*** Begin section ***

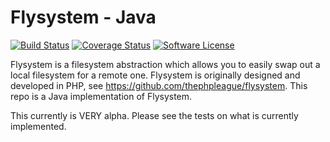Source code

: # Flysystem - Java

[![Build Status](https://magnum.travis-ci.com/zegerhoogeboom/flysystem-java.svg?token=bkz3bHxvUhYPhCsgqp9s&branch=master)](https://magnum.travis-ci.com/zegerhoogeboom/flysystem-java)
[![Coverage Status](https://coveralls.io/repos/zegerhoogeboom/flysystem-java/badge.svg?branch=master&service=github)](https://coveralls.io/github/zegerhoogeboom/flysystem-java?branch=master)
[![Software License](https://img.shields.io/badge/license-MIT-brightgreen.svg?style=flat-square)](LICENSE)

Flysystem is a filesystem abstraction which allows you to easily swap out a local filesystem for a remote one.
Flysystem is originally designed and developed in PHP, see https://github.com/thephpleague/flysystem.
This repo is a Java implementation of Flysystem.

This currently is VERY alpha. Please see the tests on what is currently implemented.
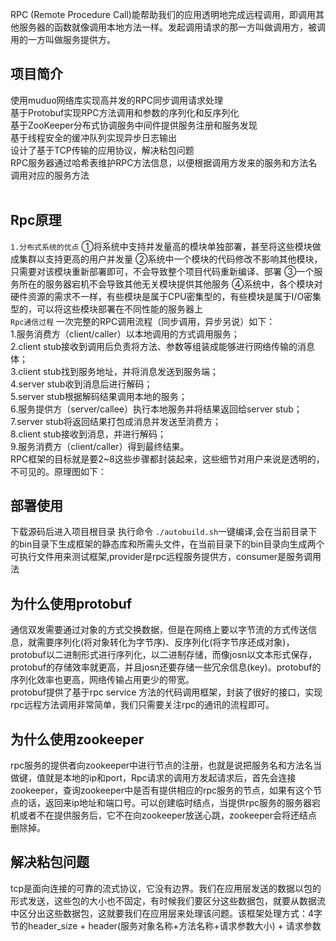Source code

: 
RPC (Remote Procedure Call)能帮助我们的应用透明地完成远程调用，即调用其他服务器的函数就像调用本地方法一样。发起调用请求的那一方叫做调用方，被调用的一方叫做服务提供方。
## 项目简介
使用muduo网络库实现高并发的RPC同步调用请求处理<br>
基于Protobuf实现RPC方法调用和参数的序列化和反序列化<br>
基于ZooKeeper分布式协调服务中间件提供服务注册和服务发现<br>
基于线程安全的缓冲队列实现异步日志输出<br>
设计了基于TCP传输的应用协议，解决粘包问题<br>
RPC服务器通过哈希表维护RPC方法信息，以便根据调用方发来的服务和方法名调用对应的服务方法<br><br>
## Rpc原理
`1.分布式系统的优点`
①将系统中支持并发量高的模块单独部署，甚至将这些模块做成集群以支持更高的用户并发量
②系统中一个模块的代码修改不影响其他模块，只需要对该模块重新部署即可，不会导致整个项目代码重新编译、部署
③一个服务所在的服务器宕机不会导致其他无关模块提供其他服务
④系统中，各个模块对硬件资源的需求不一样，有些模块是属于CPU密集型的，有些模块是属于I/O密集型的，可以将这些模块部署在不同性能的服务器上<br>
`Rpc通信过程`
一次完整的RPC调用流程（同步调用，异步另说）如下：<br>
1.服务消费方（client/caller）以本地调用的方式调用服务；<br>
2.client stub接收到调用后负责将方法、参数等组装成能够进行网络传输的消息体；<br>
3.client stub找到服务地址，并将消息发送到服务端；<br>
4.server stub收到消息后进行解码；<br>
5.server stub根据解码结果调用本地的服务；<br>
6.服务提供方（server/callee）执行本地服务并将结果返回给server stub；<br>
7.server stub将返回结果打包成消息并发送至消费方；<br>
8.client stub接收到消息，并进行解码；<br>
9.服务消费方（client/caller）得到最终结果。<br>
RPC框架的目标就是要2~8这些步骤都封装起来，这些细节对用户来说是透明的，不可见的。原理图如下：<br> 

## 部署使用
下载源码后进入项目根目录 执行命令 `./autobuild.sh`一键编译,会在当前目录下的bin目录下生成框架的静态库和所需头文件，在当前目录下的bin目录向生成两个可执行文件用来测试框架,provider是rpc远程服务提供方，consumer是服务调用法

## 为什么使用protobuf
通信双发需要通过对象的方式交换数据，但是在网络上要以字节流的方式传送信息，就需要序列化(将对象转化为字节序)、反序列化(将字节序还成对象)，protobuf以二进制形式进行序列化，以二进制存储，而像josn以文本形式保存，protobuf的存储效率就更高，并且josn还要存储一些冗余信息(key)。protobuf的序列化效率也更高，网络传输占用更少的带宽。<br>
protobuf提供了基于rpc service 方法的代码调用框架，封装了很好的接口，实现rpc远程方法调用非常简单，我们只需要关注rpc的通讯的流程即可。

## 为什么使用zookeeper
rpc服务的提供者向zookeeper中进行节点的注册，也就是说把服务名和方法名当做键，值就是本地的ip和port，Rpc请求的调用方发起请求后，首先会连接zookeeper，查询zookeeper中是否有提供相应的rpc服务的节点，如果有这个节点的话，返回来ip地址和端口号。可以创建临时结点，当提供rpc服务的服务器宕机或者不在提供服务后，它不在向zookeeper放送心跳，zookeeper会将还结点删除掉。
## 解决粘包问题
tcp是面向连接的可靠的流式协议，它没有边界。我们在应用层发送的数据以包的形式发送，这些包的大小也不固定，有时候我们要区分这些数据包，就要从数据流中区分出这些数据包，这就要我们在应用层来处理该问题。该框架处理方式：4字节的header_size + header(服务对象名称+方法名称+请求参数大小) + 请求参数
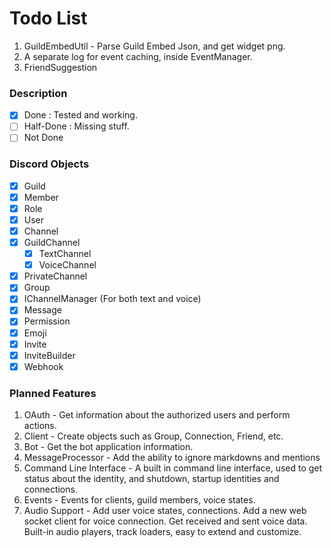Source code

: # Todo List
1. GuildEmbedUtil - Parse Guild Embed Json, and get widget png.
2. A separate log for event caching, inside EventManager.
3. FriendSuggestion

### Description
 - [x] Done : Tested and working.
 - [ ] Half-Done : Missing stuff.
 - [ ] Not Done

### Discord Objects
 - [x] Guild
  - [x] Member
  - [x] Role
 - [x] User
 - [x] Channel
  - [x] GuildChannel
      - [x] TextChannel
      - [x] VoiceChannel
  - [x] PrivateChannel
  - [x] Group
  - [x] IChannelManager (For both text and voice)
 - [x] Message
 - [x] Permission
 - [x] Emoji
 - [x] Invite
 - [x] InviteBuilder
 - [x] Webhook

### Planned Features
1. OAuth - Get information about the authorized users and perform actions.
2. Client - Create objects such as Group, Connection, Friend, etc.
3. Bot - Get the bot application information.
4. MessageProcessor - Add the ability to ignore markdowns and mentions
5. Command Line Interface - A built in command line interface, used to get status about the identity, and shutdown, startup identities and connections.
6. Events - Events for clients, guild members, voice states.
6. Audio Support - Add user voice states, connections. Add a new web socket client for voice connection. Get received and sent voice data. Built-in audio players, track loaders, easy to extend and customize.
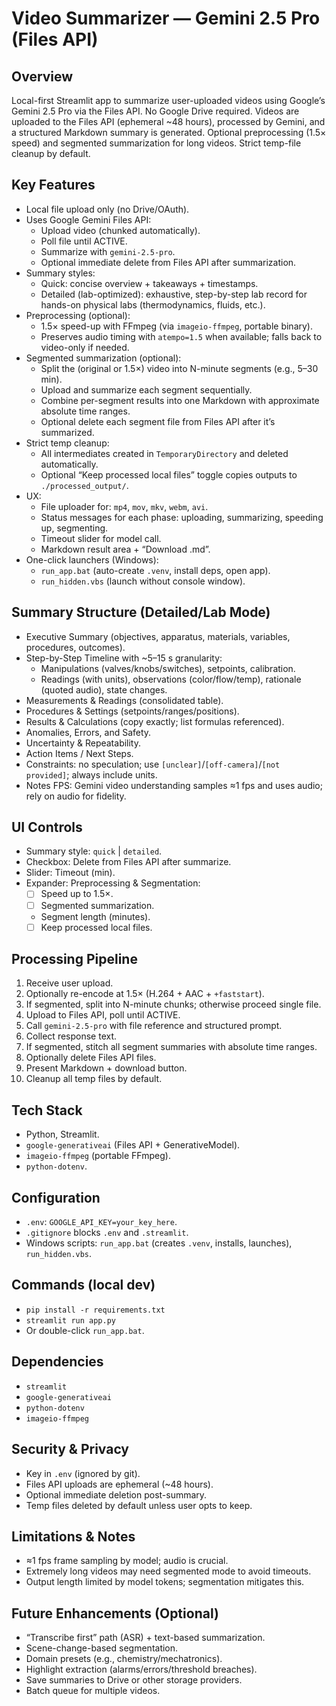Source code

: # Video Summarizer — Gemini 2.5 Pro (Files API)

## Overview
Local-first Streamlit app to summarize user-uploaded videos using Google’s Gemini 2.5 Pro via the Files API. No Google Drive required. Videos are uploaded to the Files API (ephemeral ~48 hours), processed by Gemini, and a structured Markdown summary is generated. Optional preprocessing (1.5× speed) and segmented summarization for long videos. Strict temp-file cleanup by default.

## Key Features
- Local file upload only (no Drive/OAuth).
- Uses Google Gemini Files API:
  - Upload video (chunked automatically).
  - Poll file until ACTIVE.
  - Summarize with `gemini-2.5-pro`.
  - Optional immediate delete from Files API after summarization.
- Summary styles:
  - Quick: concise overview + takeaways + timestamps.
  - Detailed (lab-optimized): exhaustive, step-by-step lab record for hands-on physical labs (thermodynamics, fluids, etc.).
- Preprocessing (optional):
  - 1.5× speed-up with FFmpeg (via `imageio-ffmpeg`, portable binary).
  - Preserves audio timing with `atempo=1.5` when available; falls back to video-only if needed.
- Segmented summarization (optional):
  - Split the (original or 1.5×) video into N-minute segments (e.g., 5–30 min).
  - Upload and summarize each segment sequentially.
  - Combine per-segment results into one Markdown with approximate absolute time ranges.
  - Optional delete each segment file from Files API after it’s summarized.
- Strict temp cleanup:
  - All intermediates created in `TemporaryDirectory` and deleted automatically.
  - Optional “Keep processed local files” toggle copies outputs to `./processed_output/`.
- UX:
  - File uploader for: `mp4`, `mov`, `mkv`, `webm`, `avi`.
  - Status messages for each phase: uploading, summarizing, speeding up, segmenting.
  - Timeout slider for model call.
  - Markdown result area + “Download .md”.
- One-click launchers (Windows):
  - `run_app.bat` (auto-create `.venv`, install deps, open app).
  - `run_hidden.vbs` (launch without console window).

## Summary Structure (Detailed/Lab Mode)
- Executive Summary (objectives, apparatus, materials, variables, procedures, outcomes).
- Step-by-Step Timeline with ~5–15 s granularity:
  - Manipulations (valves/knobs/switches), setpoints, calibration.
  - Readings (with units), observations (color/flow/temp), rationale (quoted audio), state changes.
- Measurements & Readings (consolidated table).
- Procedures & Settings (setpoints/ranges/positions).
- Results & Calculations (copy exactly; list formulas referenced).
- Anomalies, Errors, and Safety.
- Uncertainty & Repeatability.
- Action Items / Next Steps.
- Constraints: no speculation; use `[unclear]`/`[off‑camera]`/`[not provided]`; always include units.
- Notes FPS: Gemini video understanding samples ≈1 fps and uses audio; rely on audio for fidelity.

## UI Controls
- Summary style: `quick` | `detailed`.
- Checkbox: Delete from Files API after summarize.
- Slider: Timeout (min).
- Expander: Preprocessing & Segmentation:
  - [ ] Speed up to 1.5×.
  - [ ] Segmented summarization.
  - Segment length (minutes).
  - [ ] Keep processed local files.

## Processing Pipeline
1) Receive user upload.
2) Optionally re-encode at 1.5× (H.264 + AAC + `+faststart`).
3) If segmented, split into N-minute chunks; otherwise proceed single file.
4) Upload to Files API, poll until ACTIVE.
5) Call `gemini-2.5-pro` with file reference and structured prompt.
6) Collect response text.
7) If segmented, stitch all segment summaries with absolute time ranges.
8) Optionally delete Files API files.
9) Present Markdown + download button.
10) Cleanup all temp files by default.

## Tech Stack
- Python, Streamlit.
- `google-generativeai` (Files API + GenerativeModel).
- `imageio-ffmpeg` (portable FFmpeg).
- `python-dotenv`.

## Configuration
- `.env`: `GOOGLE_API_KEY=your_key_here`.
- `.gitignore` blocks `.env` and `.streamlit`.
- Windows scripts: `run_app.bat` (creates `.venv`, installs, launches), `run_hidden.vbs`.

## Commands (local dev)
- `pip install -r requirements.txt`
- `streamlit run app.py`
- Or double-click `run_app.bat`.

## Dependencies
- `streamlit`
- `google-generativeai`
- `python-dotenv`
- `imageio-ffmpeg`

## Security & Privacy
- Key in `.env` (ignored by git).
- Files API uploads are ephemeral (~48 hours).
- Optional immediate deletion post-summary.
- Temp files deleted by default unless user opts to keep.

## Limitations & Notes
- ≈1 fps frame sampling by model; audio is crucial.
- Extremely long videos may need segmented mode to avoid timeouts.
- Output length limited by model tokens; segmentation mitigates this.

## Future Enhancements (Optional)
- “Transcribe first” path (ASR) + text-based summarization.
- Scene-change-based segmentation.
- Domain presets (e.g., chemistry/mechatronics).
- Highlight extraction (alarms/errors/threshold breaches).
- Save summaries to Drive or other storage providers.
- Batch queue for multiple videos.
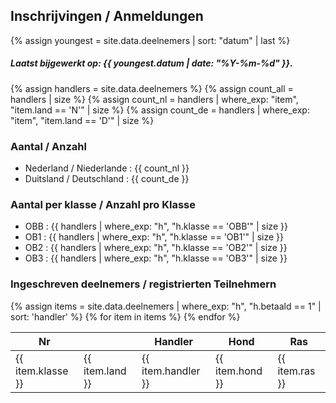 ## Inschrijvingen / Anmeldungen

{% assign youngest = site.data.deelnemers | sort: "datum" | last %}

##### Laatst bijgewerkt op: {{ youngest.datum | date: "%Y-%m-%d" }}.

{% assign handlers = site.data.deelnemers %}
{% assign count_all = handlers | size %}
{% assign count_nl = handlers | where_exp: "item", "item.land == 'N'" | size %}
{% assign count_de = handlers | where_exp: "item", "item.land == 'D'" | size %}

### Aantal / Anzahl<br/>

- Nederland / Niederlande : {{ count_nl }}<br/>
- Duitsland / Deutschland : {{ count_de }}<br/>

### Aantal per klasse / Anzahl pro Klasse<br/>

- OBB : {{ handlers | where_exp: "h", "h.klasse == 'OBB'" | size }}<br/>
- OB1 : {{ handlers | where_exp: "h", "h.klasse == 'OB1'" | size }}<br/>
- OB2 : {{ handlers | where_exp: "h", "h.klasse == 'OB2'" | size }}<br/>
- OB3 : {{ handlers | where_exp: "h", "h.klasse == 'OB3'" | size }}<br/>

### Ingeschreven deelnemers / registrierten Teilnehmern

<table>
  <thead>
    <tr>
      <th>Nr</th>
      <th></th>
      <th>Handler</th>
      <th>Hond</th>
      <th>Ras</th>
    </tr>
  </thead>
  <tbody>
{% assign items = site.data.deelnemers | where_exp: "h", "h.betaald == 1" | sort: 'handler' %}
{% for item in items %}
    <tr>
      <td>{{ item.klasse }}</td>
      <td>{{ item.land }}</td>
      <td>{{ item.handler }}</td>
      <td>{{ item.hond }}</td>
      <td>{{ item.ras }}</td>
    </tr>
{% endfor %}
  </tbody>
</table>
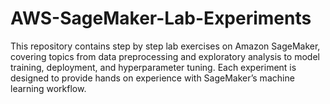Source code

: # AWS-SageMaker-Lab-Experiments
This repository contains step by step lab exercises on Amazon SageMaker, covering topics from data preprocessing and exploratory analysis to model training, deployment, and hyperparameter tuning. Each experiment is designed to provide hands on experience with SageMaker’s machine learning workflow.
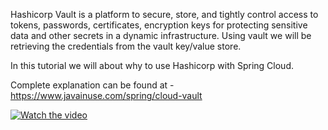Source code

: Hashicorp Vault is a platform to secure, store, and tightly control access to tokens, passwords, certificates, encryption keys for protecting sensitive data and other secrets in a dynamic infrastructure.
Using vault we will be retrieving the credentials from the vault key/value store.

In this tutorial we will about why to use Hashicorp with Spring Cloud.

Complete explanation can be found at - https://www.javainuse.com/spring/cloud-vault

[![Watch the video](https://i.imgur.com/vKb2F1B.png)](https://youtu.be/vt5fpE0bzSY)

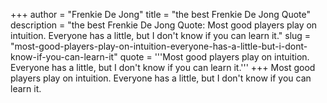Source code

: +++
author = "Frenkie De Jong"
title = "the best Frenkie De Jong Quote"
description = "the best Frenkie De Jong Quote: Most good players play on intuition. Everyone has a little, but I don't know if you can learn it."
slug = "most-good-players-play-on-intuition-everyone-has-a-little-but-i-dont-know-if-you-can-learn-it"
quote = '''Most good players play on intuition. Everyone has a little, but I don't know if you can learn it.'''
+++
Most good players play on intuition. Everyone has a little, but I don't know if you can learn it.
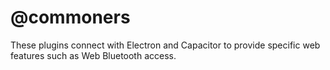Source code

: # @commoners
These plugins connect with Electron and Capacitor to provide specific web features such as Web Bluetooth access.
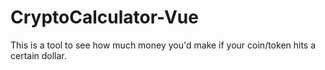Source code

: # CryptoCalculator-Vue
This is a tool to see how much money you'd make if your coin/token hits a certain dollar.
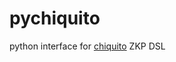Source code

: # pychiquito
python interface for [chiquito](https://github.com/privacy-scaling-explorations/chiquito) ZKP DSL
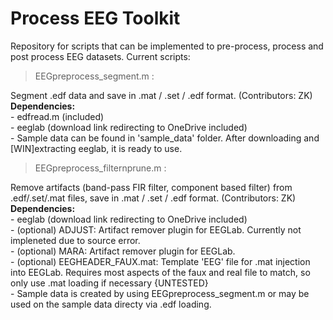 # Process EEG Toolkit
Repository for scripts that can be implemented to pre-process, process and post process EEG datasets.
Current scripts:

> EEGpreprocess_segment.m :  

Segment .edf data and save in .mat / .set / .edf format. (Contributors: ZK)  
**Dependencies:**  
\- edfread.m (included)  
\- eeglab (download link redirecting to OneDrive included)  
\- Sample data can be found in 'sample_data' folder. After downloading and [WIN]extracting eeglab, it is ready to use.  

> EEGpreprocess_filternprune.m :  

Remove artifacts (band-pass FIR filter, component based filter) from .edf/.set/.mat files, save in .mat / .set / .edf format. (Contributors: ZK)  
**Dependencies:**  
\- eeglab (download link redirecting to OneDrive included)  
\- (optional) ADJUST: Artifact remover plugin for EEGLab. Currently not impleneted due to source error.  
\- (optional) MARA: Artifact remover plugin for EEGLab.  
\- (optional) EEGHEADER_FAUX.mat: Template 'EEG' file for .mat injection into EEGLab. Requires most aspects of the faux and real file to match, so only use .mat loading if necessary {UNTESTED}  
\- Sample data is created by using EEGpreprocess_segment.m or may be used on the sample data directy via .edf loading.  
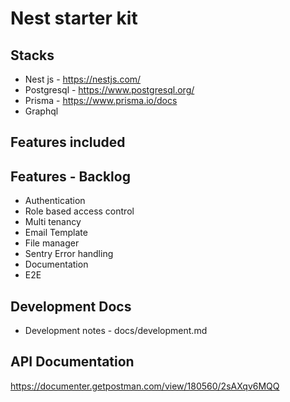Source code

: # Nest starter kit 


## Stacks 
- Nest js - https://nestjs.com/
- Postgresql - https://www.postgresql.org/
- Prisma - https://www.prisma.io/docs
- Graphql 

## Features included 

## Features - Backlog 
- Authentication 
- Role based access control 
- Multi tenancy
- Email Template 
- File manager 
- Sentry Error handling 
- Documentation 
- E2E

## Development Docs 
- Development notes - docs/development.md

## API Documentation 
https://documenter.getpostman.com/view/180560/2sAXqv6MQQ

*** End section ***

[YOUR INSTRUCTIONS] Search the material for the word "know" and copy each line where it occurs.

[TASK OUTPUT]
description = "the best Frenkie De Jong Quote: Most good players play on intuition. Everyone has a little, but I don't know if you can learn it."
slug = "most-good-players-play-on-intuition-everyone-has-a-little-but-i-dont-know-if-you-can-learn-it"
quote = '''Most good players play on intuition. Everyone has a little, but I don't know if you can learn it.'''
Most good players play on intuition. Everyone has a little, but I don't know if you can learn it.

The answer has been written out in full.